# Main Script

In [None]:
import fire
import torch
import numpy as np
from datasets import load_dataset, load_metric
from transformers import AutoTokenizer, AutoModelForSeq2SeqLM

import transformers
from transformers import (
    AutoConfig,
    AutoModelForSeq2SeqLM,
    AutoTokenizer,
    DataCollatorForSeq2Seq,
    HfArgumentParser,
    Seq2SeqTrainer,
    Seq2SeqTrainingArguments,
    set_seed,
)

import evaluate
import os
from datetime import date

id2label = {0:'entailment', 1:'neutral', 2:'contradiction'}
label2id = {'entailment':0, 'neutral':1, 'contradiction':2}
num_labels = len(id2label)
max_target_length = 5

def preprocess_snli_batch(examples):
    premises = examples['premise']
    hypotheses = examples['hypothesis']
    labels = examples['label']

    def generate_input(_premise, _hypothesis):
        return " ".join(["premise:", _premise, "hypothesis:", _hypothesis])

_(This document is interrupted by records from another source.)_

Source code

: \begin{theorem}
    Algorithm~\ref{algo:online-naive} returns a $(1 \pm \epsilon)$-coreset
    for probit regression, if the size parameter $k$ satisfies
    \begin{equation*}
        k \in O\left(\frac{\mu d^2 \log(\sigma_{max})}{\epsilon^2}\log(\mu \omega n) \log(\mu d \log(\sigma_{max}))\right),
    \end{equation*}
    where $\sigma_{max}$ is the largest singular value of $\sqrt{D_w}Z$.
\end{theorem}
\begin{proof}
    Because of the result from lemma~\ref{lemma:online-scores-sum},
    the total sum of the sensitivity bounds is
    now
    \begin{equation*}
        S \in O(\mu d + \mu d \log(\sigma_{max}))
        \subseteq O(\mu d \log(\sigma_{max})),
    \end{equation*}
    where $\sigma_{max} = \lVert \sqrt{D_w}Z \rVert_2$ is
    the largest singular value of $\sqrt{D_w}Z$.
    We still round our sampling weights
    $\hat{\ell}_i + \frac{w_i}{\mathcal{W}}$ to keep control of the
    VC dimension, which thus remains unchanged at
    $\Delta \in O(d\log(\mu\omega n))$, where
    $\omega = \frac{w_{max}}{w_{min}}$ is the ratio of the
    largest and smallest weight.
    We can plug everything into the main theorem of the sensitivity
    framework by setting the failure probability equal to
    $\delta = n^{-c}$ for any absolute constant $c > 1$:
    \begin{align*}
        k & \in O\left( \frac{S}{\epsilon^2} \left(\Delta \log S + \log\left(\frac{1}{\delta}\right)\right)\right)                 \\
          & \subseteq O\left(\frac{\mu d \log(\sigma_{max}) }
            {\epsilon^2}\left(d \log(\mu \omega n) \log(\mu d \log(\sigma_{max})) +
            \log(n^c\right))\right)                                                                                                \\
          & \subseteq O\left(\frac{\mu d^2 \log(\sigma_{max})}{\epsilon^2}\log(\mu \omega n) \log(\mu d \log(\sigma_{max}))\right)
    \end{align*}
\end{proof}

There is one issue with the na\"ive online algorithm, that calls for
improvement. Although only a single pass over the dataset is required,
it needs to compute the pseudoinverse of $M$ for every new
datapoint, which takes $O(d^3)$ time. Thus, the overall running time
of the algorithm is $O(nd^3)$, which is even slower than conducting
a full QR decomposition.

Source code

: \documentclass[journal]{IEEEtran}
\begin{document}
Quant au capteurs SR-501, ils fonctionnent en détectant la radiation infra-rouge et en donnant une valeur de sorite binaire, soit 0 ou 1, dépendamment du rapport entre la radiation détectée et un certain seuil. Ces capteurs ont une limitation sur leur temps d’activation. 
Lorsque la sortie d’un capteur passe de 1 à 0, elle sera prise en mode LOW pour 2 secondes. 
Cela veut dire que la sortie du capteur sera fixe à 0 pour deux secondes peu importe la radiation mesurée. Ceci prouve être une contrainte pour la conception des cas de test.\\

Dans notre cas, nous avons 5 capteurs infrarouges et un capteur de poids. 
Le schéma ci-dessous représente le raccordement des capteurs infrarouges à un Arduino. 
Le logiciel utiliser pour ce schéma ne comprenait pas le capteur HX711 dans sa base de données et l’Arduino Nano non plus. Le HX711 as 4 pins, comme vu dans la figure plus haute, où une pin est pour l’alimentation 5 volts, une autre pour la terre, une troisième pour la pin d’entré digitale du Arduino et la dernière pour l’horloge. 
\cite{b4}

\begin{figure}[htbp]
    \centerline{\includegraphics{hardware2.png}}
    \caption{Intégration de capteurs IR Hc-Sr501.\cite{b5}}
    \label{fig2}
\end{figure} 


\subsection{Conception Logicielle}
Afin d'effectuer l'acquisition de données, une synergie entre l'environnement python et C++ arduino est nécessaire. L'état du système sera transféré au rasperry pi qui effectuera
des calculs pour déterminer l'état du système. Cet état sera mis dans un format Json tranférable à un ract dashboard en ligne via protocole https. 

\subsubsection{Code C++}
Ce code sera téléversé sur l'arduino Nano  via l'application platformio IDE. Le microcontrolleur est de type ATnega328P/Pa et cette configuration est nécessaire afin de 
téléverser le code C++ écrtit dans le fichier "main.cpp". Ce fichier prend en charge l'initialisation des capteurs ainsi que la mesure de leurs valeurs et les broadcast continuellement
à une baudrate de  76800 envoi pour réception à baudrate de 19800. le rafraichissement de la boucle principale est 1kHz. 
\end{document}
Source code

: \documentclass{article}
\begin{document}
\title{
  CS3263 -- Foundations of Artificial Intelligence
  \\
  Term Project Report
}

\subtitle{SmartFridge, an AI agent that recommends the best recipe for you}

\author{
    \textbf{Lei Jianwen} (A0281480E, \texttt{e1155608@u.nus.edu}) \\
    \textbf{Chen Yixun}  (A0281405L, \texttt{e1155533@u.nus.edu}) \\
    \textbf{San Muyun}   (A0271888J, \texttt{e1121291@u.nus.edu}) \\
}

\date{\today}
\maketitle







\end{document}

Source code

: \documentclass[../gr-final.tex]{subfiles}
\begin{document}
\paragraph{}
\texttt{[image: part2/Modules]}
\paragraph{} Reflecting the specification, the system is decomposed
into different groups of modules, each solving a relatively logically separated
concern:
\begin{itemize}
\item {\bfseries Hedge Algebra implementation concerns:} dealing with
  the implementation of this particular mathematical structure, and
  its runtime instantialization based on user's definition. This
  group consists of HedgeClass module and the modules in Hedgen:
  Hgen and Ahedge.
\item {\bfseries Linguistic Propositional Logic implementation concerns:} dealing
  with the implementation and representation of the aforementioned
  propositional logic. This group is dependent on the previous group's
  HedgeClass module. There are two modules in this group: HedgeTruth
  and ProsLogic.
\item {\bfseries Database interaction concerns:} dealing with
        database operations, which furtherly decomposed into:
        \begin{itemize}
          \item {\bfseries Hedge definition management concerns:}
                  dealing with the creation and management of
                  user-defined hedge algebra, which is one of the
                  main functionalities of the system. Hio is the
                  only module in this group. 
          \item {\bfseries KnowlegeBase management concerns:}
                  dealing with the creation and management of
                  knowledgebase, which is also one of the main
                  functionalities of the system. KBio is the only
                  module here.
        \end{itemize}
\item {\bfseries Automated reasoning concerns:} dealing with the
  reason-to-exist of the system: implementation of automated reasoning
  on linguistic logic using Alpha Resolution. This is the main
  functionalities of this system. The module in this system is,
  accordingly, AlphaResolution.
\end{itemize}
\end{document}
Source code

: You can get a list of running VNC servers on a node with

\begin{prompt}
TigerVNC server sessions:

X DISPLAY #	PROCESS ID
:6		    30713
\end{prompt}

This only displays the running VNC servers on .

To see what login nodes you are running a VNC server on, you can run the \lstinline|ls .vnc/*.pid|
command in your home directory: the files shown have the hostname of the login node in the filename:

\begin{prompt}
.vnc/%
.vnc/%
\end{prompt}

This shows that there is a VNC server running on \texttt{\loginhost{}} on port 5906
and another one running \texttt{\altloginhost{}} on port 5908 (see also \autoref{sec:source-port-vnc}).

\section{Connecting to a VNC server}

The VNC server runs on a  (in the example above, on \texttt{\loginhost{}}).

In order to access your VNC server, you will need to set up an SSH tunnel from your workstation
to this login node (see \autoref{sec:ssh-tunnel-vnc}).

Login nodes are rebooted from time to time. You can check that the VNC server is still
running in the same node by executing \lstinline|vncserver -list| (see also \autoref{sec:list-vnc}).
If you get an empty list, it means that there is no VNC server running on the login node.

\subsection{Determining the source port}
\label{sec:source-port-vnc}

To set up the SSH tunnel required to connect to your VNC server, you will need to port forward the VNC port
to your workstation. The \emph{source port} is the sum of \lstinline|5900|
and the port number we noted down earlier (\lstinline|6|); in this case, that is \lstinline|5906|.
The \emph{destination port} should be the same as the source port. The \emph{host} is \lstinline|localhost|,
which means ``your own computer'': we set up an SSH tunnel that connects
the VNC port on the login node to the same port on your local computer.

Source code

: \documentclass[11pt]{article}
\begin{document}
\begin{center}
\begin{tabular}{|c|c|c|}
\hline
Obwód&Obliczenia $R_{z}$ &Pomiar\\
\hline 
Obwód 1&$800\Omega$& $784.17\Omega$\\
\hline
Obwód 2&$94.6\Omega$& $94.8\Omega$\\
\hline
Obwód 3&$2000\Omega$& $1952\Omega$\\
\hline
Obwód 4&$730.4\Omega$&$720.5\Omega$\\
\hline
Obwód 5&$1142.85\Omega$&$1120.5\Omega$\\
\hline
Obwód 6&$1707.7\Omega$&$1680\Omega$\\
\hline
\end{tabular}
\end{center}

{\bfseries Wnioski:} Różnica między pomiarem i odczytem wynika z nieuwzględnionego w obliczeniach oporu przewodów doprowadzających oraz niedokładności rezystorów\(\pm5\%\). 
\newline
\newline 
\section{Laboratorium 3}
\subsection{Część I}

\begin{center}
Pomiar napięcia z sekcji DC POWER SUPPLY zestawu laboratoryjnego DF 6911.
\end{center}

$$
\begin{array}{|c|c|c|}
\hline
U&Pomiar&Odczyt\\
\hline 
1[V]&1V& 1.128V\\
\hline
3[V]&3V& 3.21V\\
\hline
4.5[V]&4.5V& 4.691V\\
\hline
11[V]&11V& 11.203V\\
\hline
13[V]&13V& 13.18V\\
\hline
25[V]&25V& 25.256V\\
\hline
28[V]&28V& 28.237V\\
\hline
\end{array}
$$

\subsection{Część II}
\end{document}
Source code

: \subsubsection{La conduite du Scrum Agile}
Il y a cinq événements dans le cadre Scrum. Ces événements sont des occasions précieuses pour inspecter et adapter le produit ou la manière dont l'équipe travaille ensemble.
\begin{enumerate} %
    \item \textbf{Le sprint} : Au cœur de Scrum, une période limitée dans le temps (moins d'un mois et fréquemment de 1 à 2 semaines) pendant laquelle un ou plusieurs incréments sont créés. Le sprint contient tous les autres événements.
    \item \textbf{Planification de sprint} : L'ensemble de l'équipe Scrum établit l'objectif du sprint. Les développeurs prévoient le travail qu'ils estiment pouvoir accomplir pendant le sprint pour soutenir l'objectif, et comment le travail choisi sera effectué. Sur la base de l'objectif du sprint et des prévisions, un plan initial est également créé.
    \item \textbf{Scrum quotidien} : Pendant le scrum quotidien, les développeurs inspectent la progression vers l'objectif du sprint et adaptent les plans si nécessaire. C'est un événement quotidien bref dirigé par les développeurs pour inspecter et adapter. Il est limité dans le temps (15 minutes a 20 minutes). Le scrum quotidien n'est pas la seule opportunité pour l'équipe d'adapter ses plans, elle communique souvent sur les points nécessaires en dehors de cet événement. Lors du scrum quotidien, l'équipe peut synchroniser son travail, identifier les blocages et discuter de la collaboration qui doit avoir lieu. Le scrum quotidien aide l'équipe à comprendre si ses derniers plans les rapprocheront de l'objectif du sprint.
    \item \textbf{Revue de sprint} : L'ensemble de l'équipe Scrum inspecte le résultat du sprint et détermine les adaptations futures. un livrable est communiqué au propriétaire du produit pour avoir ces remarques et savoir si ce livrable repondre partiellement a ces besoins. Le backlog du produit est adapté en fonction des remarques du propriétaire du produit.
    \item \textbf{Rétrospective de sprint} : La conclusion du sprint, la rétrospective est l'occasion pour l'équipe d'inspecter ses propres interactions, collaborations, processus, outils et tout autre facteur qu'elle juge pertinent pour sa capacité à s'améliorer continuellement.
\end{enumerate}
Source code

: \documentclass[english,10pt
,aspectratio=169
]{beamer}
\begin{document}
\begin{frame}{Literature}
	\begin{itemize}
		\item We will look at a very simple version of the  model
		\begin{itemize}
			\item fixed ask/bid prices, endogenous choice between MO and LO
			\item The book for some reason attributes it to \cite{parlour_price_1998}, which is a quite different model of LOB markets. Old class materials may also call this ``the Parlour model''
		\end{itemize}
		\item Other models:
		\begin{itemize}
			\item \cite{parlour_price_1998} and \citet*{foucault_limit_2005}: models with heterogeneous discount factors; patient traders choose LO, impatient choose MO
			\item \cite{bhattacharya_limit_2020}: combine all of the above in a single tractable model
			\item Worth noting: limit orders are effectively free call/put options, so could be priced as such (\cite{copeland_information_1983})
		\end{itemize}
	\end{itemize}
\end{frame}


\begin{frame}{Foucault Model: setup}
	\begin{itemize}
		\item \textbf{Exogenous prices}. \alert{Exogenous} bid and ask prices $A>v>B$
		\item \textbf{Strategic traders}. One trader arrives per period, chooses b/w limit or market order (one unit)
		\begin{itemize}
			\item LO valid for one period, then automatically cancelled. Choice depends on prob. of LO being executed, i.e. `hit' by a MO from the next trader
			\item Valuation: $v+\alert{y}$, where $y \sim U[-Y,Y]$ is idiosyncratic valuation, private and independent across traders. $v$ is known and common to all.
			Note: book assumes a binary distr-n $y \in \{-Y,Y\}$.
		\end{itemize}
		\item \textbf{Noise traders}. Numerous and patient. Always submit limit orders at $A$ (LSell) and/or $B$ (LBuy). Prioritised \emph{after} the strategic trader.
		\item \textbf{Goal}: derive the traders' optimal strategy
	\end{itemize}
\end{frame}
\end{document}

    inputs = [generate_input(premise, hypothesis) for premise, hypothesis in zip(premises, hypotheses)]
    targets = [id2label[label] if (label) in range(num_labels) else "" for label in labels]
    return inputs, targets

def convertlabels2ids(example):
    example['label'] = label2id[example['label']]
    return example
    

def log_and_save_results(
    res,
    results_dir = "../res",
    outfile_name = "snli_model_performances.csv"
):
    outfile_path = os.path.join(results_dir, outfile_name)

    if not os.path.exists(results_dir): os.mkdir(results_dir)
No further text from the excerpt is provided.